Sometimes it seems like Congress didn’t learn anything from the housing crisis at all. Early Tuesday morning, leaders in the House and Senate unveiled an appropriations bill, called a “minibus,” to fund several government agencies for the fiscal year 2012. Tucked inside the 401-page bill was language to increase the limits for which the Federal Housing Administration can insure mortgage loans up to $729,750, effectively allowing the agency to back McMansions with taxpayer dollars. Adding further insult to hard-working taxpayers an independent audit revealed, just hours later, that there is a “close to 50%” chance the agency would run out of money and need a taxpayer bailout.
It’s as if Congress is actively trying to collapse the agency by inflating its limits while it’s already going bust. The situation is eerily similar to the Fannie Mae and Freddie Mac bailouts that have cost taxpayers nearly $170 billion to date. Yet, Congress is making the same mistakes by increasing FHA limits and exposing taxpayers to even greater risk, rather than reining the agency in and reforming it.? ?Since 2008 the FHA, which insures mortgage loans unlike Freddie Mac and Fannie Mae which buys those loans from banks, repackages them as securities and sells them to investors, has not had enough assets to cover its losses. Congress requires it to hold a 2% cash reserve rate. Last year it only had .5 % cash holdings and this year, only .24%--prompting calls for a future bailout.
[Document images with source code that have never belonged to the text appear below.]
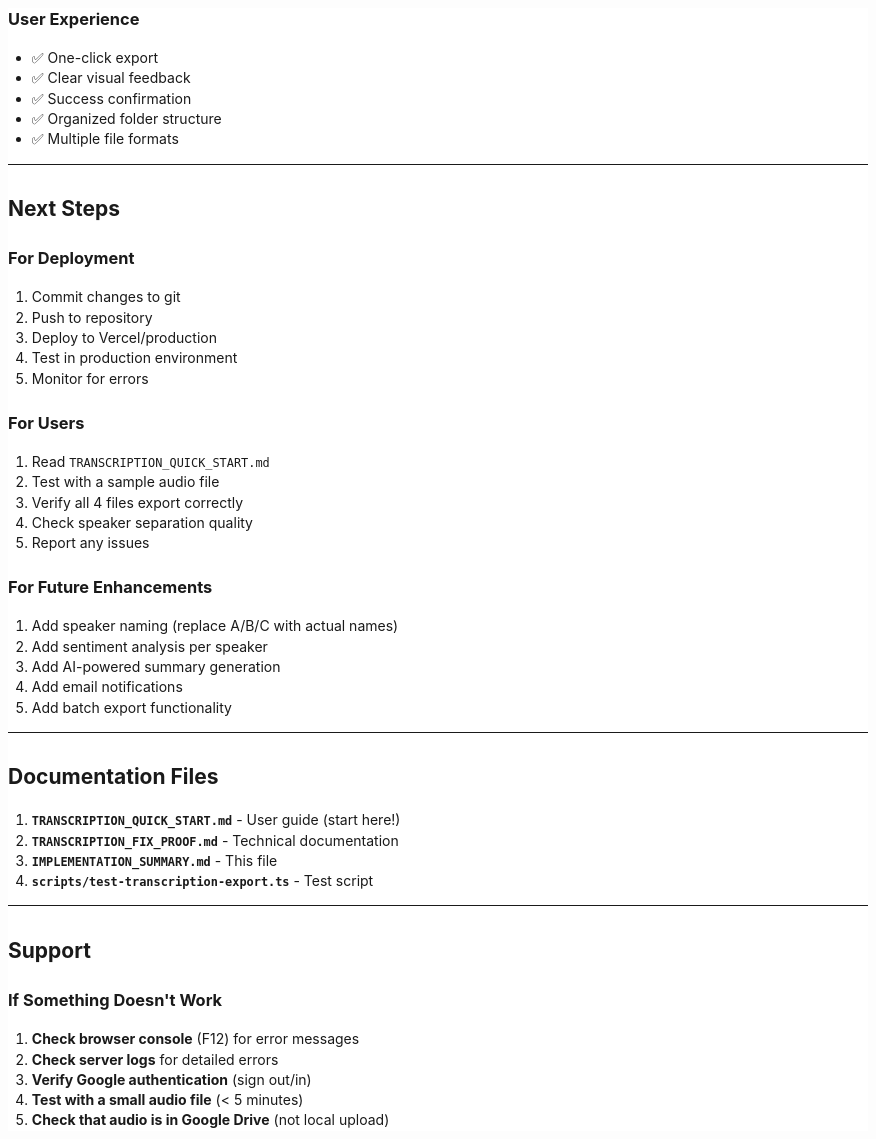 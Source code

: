 ### User Experience
- ✅ One-click export
- ✅ Clear visual feedback
- ✅ Success confirmation
- ✅ Organized folder structure
- ✅ Multiple file formats

---

## Next Steps

### For Deployment
1. Commit changes to git
2. Push to repository
3. Deploy to Vercel/production
4. Test in production environment
5. Monitor for errors

### For Users
1. Read `TRANSCRIPTION_QUICK_START.md`
2. Test with a sample audio file
3. Verify all 4 files export correctly
4. Check speaker separation quality
5. Report any issues

### For Future Enhancements
1. Add speaker naming (replace A/B/C with actual names)
2. Add sentiment analysis per speaker
3. Add AI-powered summary generation
4. Add email notifications
5. Add batch export functionality

---

## Documentation Files

1. **`TRANSCRIPTION_QUICK_START.md`** - User guide (start here!)
2. **`TRANSCRIPTION_FIX_PROOF.md`** - Technical documentation
3. **`IMPLEMENTATION_SUMMARY.md`** - This file
4. **`scripts/test-transcription-export.ts`** - Test script

---

## Support

### If Something Doesn't Work

1. **Check browser console** (F12) for error messages
2. **Check server logs** for detailed errors
3. **Verify Google authentication** (sign out/in)
4. **Test with a small audio file** (< 5 minutes)
5. **Check that audio is in Google Drive** (not local upload)
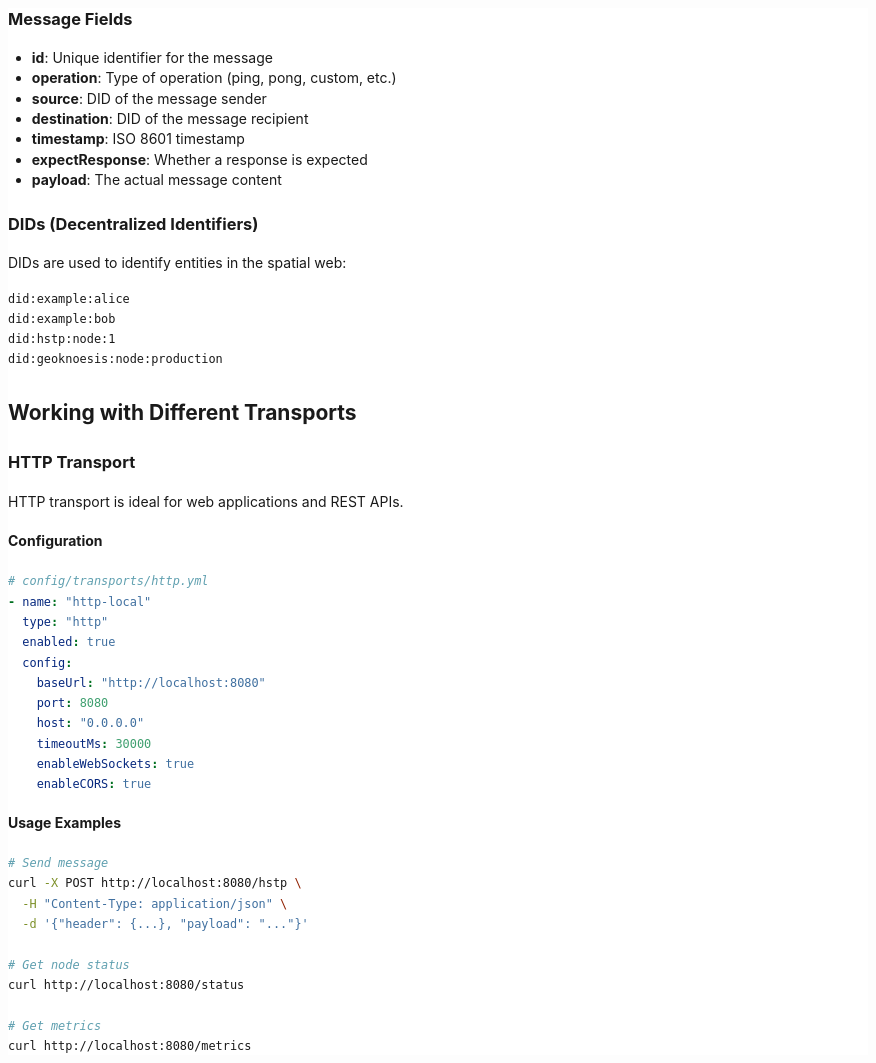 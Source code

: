 ### Message Fields

- **id**: Unique identifier for the message
- **operation**: Type of operation (ping, pong, custom, etc.)
- **source**: DID of the message sender
- **destination**: DID of the message recipient
- **timestamp**: ISO 8601 timestamp
- **expectResponse**: Whether a response is expected
- **payload**: The actual message content

### DIDs (Decentralized Identifiers)

DIDs are used to identify entities in the spatial web:

```
did:example:alice
did:example:bob
did:hstp:node:1
did:geoknoesis:node:production
```

## Working with Different Transports

### HTTP Transport

HTTP transport is ideal for web applications and REST APIs.

#### Configuration

```yaml
# config/transports/http.yml
- name: "http-local"
  type: "http"
  enabled: true
  config:
    baseUrl: "http://localhost:8080"
    port: 8080
    host: "0.0.0.0"
    timeoutMs: 30000
    enableWebSockets: true
    enableCORS: true
```

#### Usage Examples

```bash
# Send message
curl -X POST http://localhost:8080/hstp \
  -H "Content-Type: application/json" \
  -d '{"header": {...}, "payload": "..."}'

# Get node status
curl http://localhost:8080/status

# Get metrics
curl http://localhost:8080/metrics
```
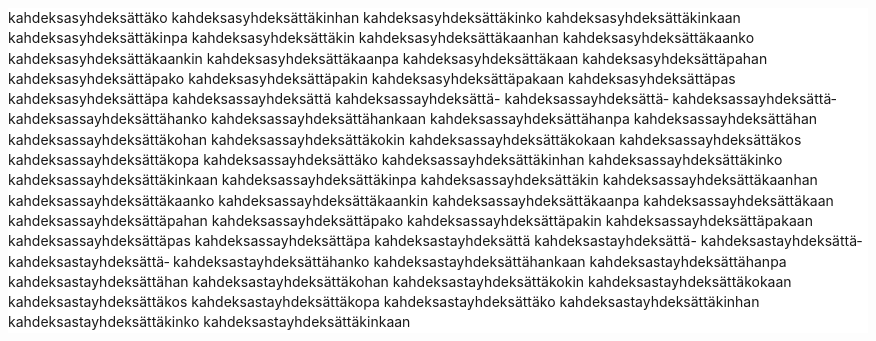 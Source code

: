 kahdeksasyhdeksättäko
kahdeksasyhdeksättäkinhan
kahdeksasyhdeksättäkinko
kahdeksasyhdeksättäkinkaan
kahdeksasyhdeksättäkinpa
kahdeksasyhdeksättäkin
kahdeksasyhdeksättäkaanhan
kahdeksasyhdeksättäkaanko
kahdeksasyhdeksättäkaankin
kahdeksasyhdeksättäkaanpa
kahdeksasyhdeksättäkaan
kahdeksasyhdeksättäpahan
kahdeksasyhdeksättäpako
kahdeksasyhdeksättäpakin
kahdeksasyhdeksättäpakaan
kahdeksasyhdeksättäpas
kahdeksasyhdeksättäpa
kahdeksassayhdeksättä
kahdeksassayhdeksättä-
kahdeksassayhdeksättä‐
kahdeksassayhdeksättä‑
kahdeksassayhdeksättähanko
kahdeksassayhdeksättähankaan
kahdeksassayhdeksättähanpa
kahdeksassayhdeksättähan
kahdeksassayhdeksättäkohan
kahdeksassayhdeksättäkokin
kahdeksassayhdeksättäkokaan
kahdeksassayhdeksättäkos
kahdeksassayhdeksättäkopa
kahdeksassayhdeksättäko
kahdeksassayhdeksättäkinhan
kahdeksassayhdeksättäkinko
kahdeksassayhdeksättäkinkaan
kahdeksassayhdeksättäkinpa
kahdeksassayhdeksättäkin
kahdeksassayhdeksättäkaanhan
kahdeksassayhdeksättäkaanko
kahdeksassayhdeksättäkaankin
kahdeksassayhdeksättäkaanpa
kahdeksassayhdeksättäkaan
kahdeksassayhdeksättäpahan
kahdeksassayhdeksättäpako
kahdeksassayhdeksättäpakin
kahdeksassayhdeksättäpakaan
kahdeksassayhdeksättäpas
kahdeksassayhdeksättäpa
kahdeksastayhdeksättä
kahdeksastayhdeksättä-
kahdeksastayhdeksättä‐
kahdeksastayhdeksättä‑
kahdeksastayhdeksättähanko
kahdeksastayhdeksättähankaan
kahdeksastayhdeksättähanpa
kahdeksastayhdeksättähan
kahdeksastayhdeksättäkohan
kahdeksastayhdeksättäkokin
kahdeksastayhdeksättäkokaan
kahdeksastayhdeksättäkos
kahdeksastayhdeksättäkopa
kahdeksastayhdeksättäko
kahdeksastayhdeksättäkinhan
kahdeksastayhdeksättäkinko
kahdeksastayhdeksättäkinkaan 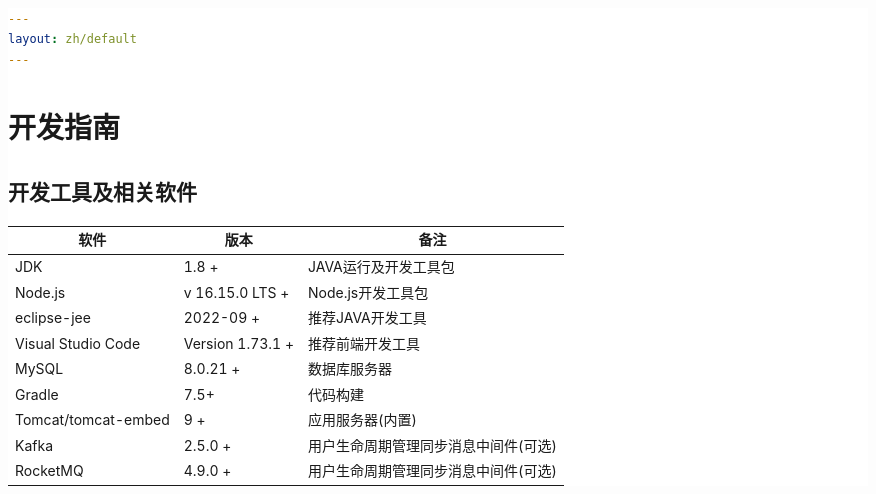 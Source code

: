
```yaml
---
layout: zh/default
---
```

# 开发指南



## 开发工具及相关软件

<table border="0" class="table table-striped table-bordered ">
	<thead>
		<th  >软件</th><th>版本</th><th>备注</th>
	</thead>
	<tbody>
		<tr>
			<td>JDK</td>
			<td>1.8 +</td>
			<td>JAVA运行及开发工具包</td>
		</tr>
		<tr>
			<td>Node.js</td>
			<td>v 16.15.0 LTS +</td>
			<td>Node.js开发工具包</td>
		</tr>
		<tr>
			<td>eclipse-jee</td>
			<td>2022-09 +</td>
			<td>推荐JAVA开发工具</td>
		</tr>
		<tr>
			<td>Visual Studio Code</td>
			<td>Version 1.73.1 +</td>
			<td>推荐前端开发工具</td>
		</tr>
		<tr>
			<td>MySQL</td>
			<td>8.0.21 +</td>
			<td>数据库服务器</td>
		</tr>
		<tr>
			<td>Gradle</td>
			<td>7.5+ </td>
			<td>代码构建</td>
		</tr>
		<tr>
			<td>Tomcat/tomcat-embed</td>
			<td>9 +</td>
			<td>应用服务器(内置)</td>
		</tr>
		<tr>
			<td>Kafka</td>
			<td>2.5.0 +</td>
			<td>用户生命周期管理同步消息中间件(可选)</td>
		</tr>
		<tr>
			<td>RocketMQ</td>
			<td>4.9.0 +</td>
			<td>用户生命周期管理同步消息中间件(可选)</td>
		</tr>
		<tr> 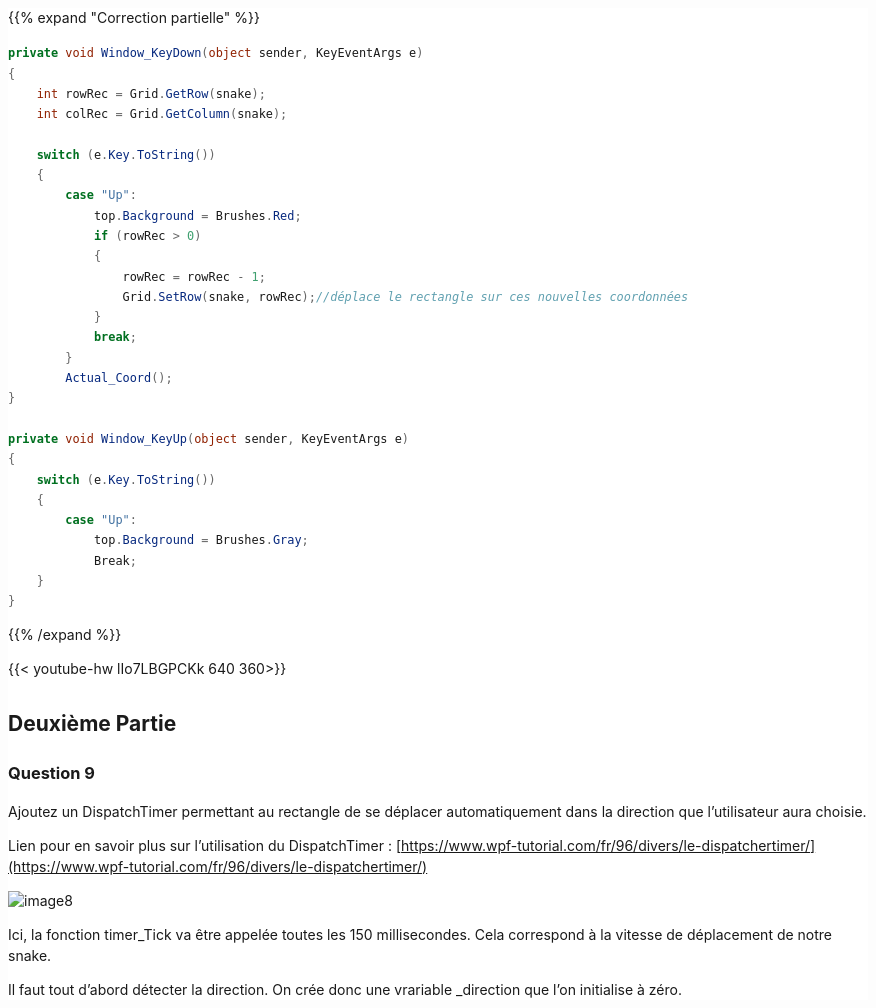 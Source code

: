 {{% expand "Correction partielle" %}}

```csharp
private void Window_KeyDown(object sender, KeyEventArgs e)
{
    int rowRec = Grid.GetRow(snake);
    int colRec = Grid.GetColumn(snake);

    switch (e.Key.ToString())
    {
        case "Up":
            top.Background = Brushes.Red;
            if (rowRec > 0)
            {
                rowRec = rowRec - 1;
                Grid.SetRow(snake, rowRec);//déplace le rectangle sur ces nouvelles coordonnées
            }
            break;
        }
        Actual_Coord();
}

private void Window_KeyUp(object sender, KeyEventArgs e)
{
    switch (e.Key.ToString())
    {
        case "Up":
            top.Background = Brushes.Gray;
            Break;  
    }
}
```

{{% /expand %}}

{{< youtube-hw lIo7LBGPCKk 640 360>}}

## Deuxième Partie

### Question 9

Ajoutez un DispatchTimer permettant au rectangle de se déplacer automatiquement dans la direction que l’utilisateur aura choisie.

Lien pour en savoir plus sur l’utilisation du DispatchTimer : [https://www.wpf-tutorial.com/fr/96/divers/le-dispatchertimer/](https://www.wpf-tutorial.com/fr/96/divers/le-dispatchertimer/)

![image8](/img/snake/img08.png?height=300px)

Ici, la fonction timer_Tick va être appelée toutes les 150 millisecondes. Cela correspond à la vitesse de déplacement de notre snake.

Il faut tout d’abord détecter la direction. On crée donc une vrariable _direction que l’on initialise à zéro.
One academic study has pegged the potential cost of that bailout between $50 billion and $100 billion. Even more worrisome is the fact this bailout could take place without a single vote from Congress. Because FHA gets its financing from the Treasury Department, Secretary Tim Geithner could issue FHA an unlimited bailout all on his own, very much like the quarterly, billion-dollar bailouts that the Treasury Department gives Fannie and Freddie now.
Those who want to increase FHA limits argue that the action is needed to jump start the housing market, but this approach has already failed. In 2008, as part of President Obama’s stimulus package, conforming loan limits for GSE’s and FHA were temporarily, yet significantly, raised in an effort to artificially boost the housing sector and overall economy. ? ?It didn’t work. Foreclosures are higher than ever. The U.S. continues to experience stagnant economic growth, unacceptably high levels of unemployment, and historic levels of debt. There was no major market disruption when the overinflated loan limits expired last month, either.
The only way to restore a healthy housing market is by allowing private capital to replenish it—a goal shared both by the Obama Administration’s “Reforming America’s Housing Finance Market” and the House Republicans’ “Pledge to America.”
In the past, Secretary Geithner has called for “reducing conforming loan limits by allowing the temporary increases enacted in 2008 to expire as scheduled on October 1, 2011.” And that’s exactly what Congress should do.
Congress must learn from its mistakes and refuse to pass this measure. Because, lest anyone forget, the last time Secretary Geithner was presented with the opportunity to grant an unlimited taxpayer bailout, he did.